Bug 1056562

Summary: Inventory between JON Agents and Server get unsync after the server backend database backup
Product: [JBoss] JBoss Operations Network Reporter: Amana <ajuricic>
Component: InventoryAssignee: Jay Shaughnessy <jshaughn>
Status: CLOSED CURRENTRELEASE QA Contact: Mike Foley <mfoley>
Severity: medium Docs Contact:
Priority: unspecified    
Version: JON 3.1.2CC: jshaughn, loleary, mmahoney
Target Milestone: DR01   
Target Release: JON 3.3.0   
Hardware: Unspecified   
OS: Unspecified   
Whiteboard:
Fixed In Version: Doc Type: Bug Fix
Doc Text:
An issue with synchronization between JON Agents and Servers when a database remained DOWN for longer than normal caused all JBoss ON Agents connected to the database to incorrectly show a DOWN status, when the agents were still running correctly.
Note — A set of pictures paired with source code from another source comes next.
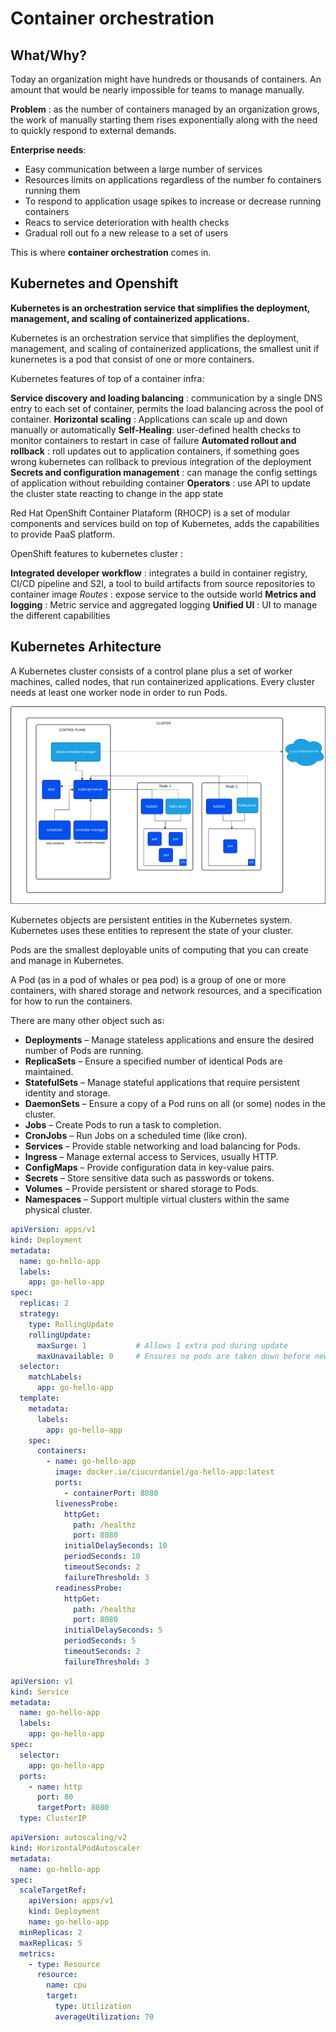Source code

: # Container orchestration

## What/Why?

Today an organization might have hundreds or thousands of containers. An amount that would be nearly impossible for teams to manage manually. 

**Problem** : as the number of containers managed by an organization grows, the work of manually starting them rises exponentially along with the need to quickly respond to external demands.

**Enterprise needs**:

* Easy communication between a large number of services
* Resources limits on applications regardless of the number fo containers running them
* To respond to application usage spikes to increase or decrease running containers
* Reacs to service deterioration with health checks
* Gradual roll out fo a new release to a set of users

This is where **container orchestration** comes in.

## Kubernetes and Openshift

**Kubernetes is an orchestration service that simplifies the deployment, management, and scaling of containerized applications.**

Kubernetes is an orchestration service that simplifies the deployment, management, and scaling of containerized applications, the smallest unit if kunernetes is a pod that consist of one or more containers.

Kubernetes features of top of a container infra:

**Service discovery and loading balancing** : communication by a single DNS entry to each set of container, permits the load balancing across the pool of container.
**Horizontal scaling** : Applications can scale up and down manually or automatically
**Self-Healing**: user-defined health checks to monitor containers to restart in case of failure
**Automated rollout and rollback** : roll updates out to application containers, if something goes wrong kubernetes can rollback to previous integration of the deployment
**Secrets and configuration management** : can manage the config settings of application without rebuilding container
**Operators** : use API to update the cluster state reacting to change in the app state

Red Hat OpenShift Container Plataform (RHOCP) is a set of modular components and services build on top of Kubernetes, adds the capabilities to provide PaaS platform.

OpenShift features to kubernetes cluster :

**Integrated developer workflow** : integrates a build in container registry, CI/CD pipeline and S2I, a tool to build artifacts from source repositories to container image
*Routes* : expose service to the outside world
**Metrics and logging** : Metric service and aggregated logging
**Unified UI** : UI to manage the different capabilities


## Kubernetes Arhitecture

A Kubernetes cluster consists of a control plane plus a set of worker machines, called nodes, that run containerized applications. Every cluster needs at least one worker node in order to run Pods.

![Kubernetes cluster arhitecture](../_img/kubernetes-cluster-architecture.svg "Kubernetes cluster arhitecture")

Kubernetes objects are persistent entities in the Kubernetes system. Kubernetes uses these entities to represent the state of your cluster.

Pods are the smallest deployable units of computing that you can create and manage in Kubernetes.

A Pod (as in a pod of whales or pea pod) is a group of one or more containers, with shared storage and network resources, and a specification for how to run the containers.

There are many other object such as:

*	**Deployments** – Manage stateless applications and ensure the desired number of Pods are running.
*	**ReplicaSets** – Ensure a specified number of identical Pods are maintained.
*	**StatefulSets** – Manage stateful applications that require persistent identity and storage.
*	**DaemonSets** – Ensure a copy of a Pod runs on all (or some) nodes in the cluster.
*	**Jobs** – Create Pods to run a task to completion.
*	**CronJobs** – Run Jobs on a scheduled time (like cron).
*	**Services** – Provide stable networking and load balancing for Pods.
*	**Ingress** – Manage external access to Services, usually HTTP.
*	**ConfigMaps** – Provide configuration data in key-value pairs.
*	**Secrets** – Store sensitive data such as passwords or tokens.
*	**Volumes** – Provide persistent or shared storage to Pods.
*	**Namespaces** – Support multiple virtual clusters within the same physical cluster.


```yaml
apiVersion: apps/v1
kind: Deployment
metadata:
  name: go-hello-app
  labels:
    app: go-hello-app
spec:
  replicas: 2
  strategy:
    type: RollingUpdate
    rollingUpdate:
      maxSurge: 1           # Allows 1 extra pod during update
      maxUnavailable: 0     # Ensures no pods are taken down before new ones are ready
  selector:
    matchLabels:
      app: go-hello-app
  template:
    metadata:
      labels:
        app: go-hello-app
    spec:
      containers:
        - name: go-hello-app
          image: docker.io/ciucurdaniel/go-hello-app:latest
          ports:
            - containerPort: 8080
          livenessProbe:
            httpGet:
              path: /healthz
              port: 8080
            initialDelaySeconds: 10
            periodSeconds: 10
            timeoutSeconds: 2
            failureThreshold: 3
          readinessProbe:
            httpGet:
              path: /healthz
              port: 8080
            initialDelaySeconds: 5
            periodSeconds: 5
            timeoutSeconds: 2
            failureThreshold: 3
```


```yaml
apiVersion: v1
kind: Service
metadata:
  name: go-hello-app
  labels:
    app: go-hello-app
spec:
  selector:
    app: go-hello-app
  ports:
    - name: http
      port: 80
      targetPort: 8080
  type: ClusterIP
```

```yaml
apiVersion: autoscaling/v2
kind: HorizontalPodAutoscaler
metadata:
  name: go-hello-app
spec:
  scaleTargetRef:
    apiVersion: apps/v1
    kind: Deployment
    name: go-hello-app
  minReplicas: 2
  maxReplicas: 5
  metrics:
    - type: Resource
      resource:
        name: cpu
        target:
          type: Utilization
          averageUtilization: 70
```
The only way the issue could be fixed was to restart all agents so their availability status was refreshed. A fix to the JON UI now shows JON Agents as UP after communication is restored to the database. This fixes the originally-reported issue.
Story Points: ---
Clone Of: Environment:
Last Closed: 2014-12-11 14:00:59 UTC Type: Bug
Regression: --- Mount Type: ---
Documentation: --- CRM:
Verified Versions: Category: ---
oVirt Team: --- RHEL 7.3 requirements from Atomic Host:
Cloudforms Team: --- Target Upstream Version:
Embargoed:

Description Amana 2014-01-22 13:24:49 UTC
Description of problem:

If the server backend database gets down for more than 15 minutes (i.e. in case of a database backup performed every day), all JBoss ON Agents get DOWN and a restart has to be performed to update their availability status. The issue is due to the inventory between JBoss ON Agent and Server get unsync when database remains DOWN for awhile.

Version-Release number of selected component (if applicable):

JON 3.1.2

How reproducible:

Always

Steps to Reproduce:
1. Start JBoss ON Server and Agents.
2. After starting is done, stop server backend database (it should remain stopped about 20 minutes or more).
3. After restarting database, the communication between server and agents is restored. However, agents remains as DOWN in JON UI.

Actual results:

JON Agents get DOWN in JON UI but they are still running.

Expected results:

After restoring communication, JON UI should show JON Agents as UP since they are still running.

Additional info:
Restarting all agents or executing "inventory --sync" in JON UI for each one are some workarounds.

Comment 1 Jay Shaughnessy 2014-04-04 17:31:12 UTC
I think this the same issue as reported in RHQ Bug 918205.

Comment 2 Jay Shaughnessy 2014-04-10 16:34:39 UTC
I would like this to be retested with 3.3.  I didn't reproduce it and there has been significant sync work since 3.1.2.  I am setting MODIFIED so it can be tested in ER1.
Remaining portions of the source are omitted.